PROBLEM DESCRIPTION:
Locate the word "yarn" in the entries below, then gather every line that holds it.

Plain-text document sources
----------------------------------------
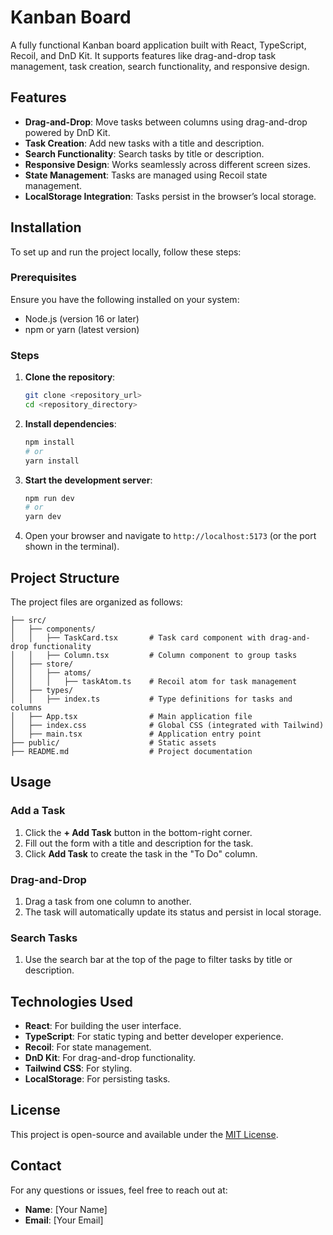 # Kanban Board

A fully functional Kanban board application built with React, TypeScript, Recoil, and DnD Kit. It supports features like drag-and-drop task management, task creation, search functionality, and responsive design.

## Features

- **Drag-and-Drop**: Move tasks between columns using drag-and-drop powered by DnD Kit.
- **Task Creation**: Add new tasks with a title and description.
- **Search Functionality**: Search tasks by title or description.
- **Responsive Design**: Works seamlessly across different screen sizes.
- **State Management**: Tasks are managed using Recoil state management.
- **LocalStorage Integration**: Tasks persist in the browser’s local storage.

## Installation

To set up and run the project locally, follow these steps:

### Prerequisites

Ensure you have the following installed on your system:

- Node.js (version 16 or later)
- npm or yarn (latest version)

### Steps

1. **Clone the repository**:
   ```bash
   git clone <repository_url>
   cd <repository_directory>
   ```

2. **Install dependencies**:
   ```bash
   npm install
   # or
   yarn install
   ```

3. **Start the development server**:
   ```bash
   npm run dev
   # or
   yarn dev
   ```

4. Open your browser and navigate to `http://localhost:5173` (or the port shown in the terminal).

## Project Structure

The project files are organized as follows:

```
├── src/
│   ├── components/
│   │   ├── TaskCard.tsx       # Task card component with drag-and-drop functionality
│   │   ├── Column.tsx         # Column component to group tasks
│   ├── store/
│   │   ├── atoms/
│   │   │   ├── taskAtom.ts    # Recoil atom for task management
│   ├── types/
│   │   ├── index.ts           # Type definitions for tasks and columns
│   ├── App.tsx                # Main application file
│   ├── index.css              # Global CSS (integrated with Tailwind)
│   ├── main.tsx               # Application entry point
├── public/                    # Static assets
├── README.md                  # Project documentation
```

## Usage

### Add a Task

1. Click the **+ Add Task** button in the bottom-right corner.
2. Fill out the form with a title and description for the task.
3. Click **Add Task** to create the task in the "To Do" column.

### Drag-and-Drop

1. Drag a task from one column to another.
2. The task will automatically update its status and persist in local storage.

### Search Tasks

1. Use the search bar at the top of the page to filter tasks by title or description.

## Technologies Used

- **React**: For building the user interface.
- **TypeScript**: For static typing and better developer experience.
- **Recoil**: For state management.
- **DnD Kit**: For drag-and-drop functionality.
- **Tailwind CSS**: For styling.
- **LocalStorage**: For persisting tasks.

## License

This project is open-source and available under the [MIT License](LICENSE).

## Contact

For any questions or issues, feel free to reach out at:
- **Name**: [Your Name]
- **Email**: [Your Email]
----------------------------------------
OUTPUT BELOW:
- npm or yarn (latest version)
   yarn install
   yarn dev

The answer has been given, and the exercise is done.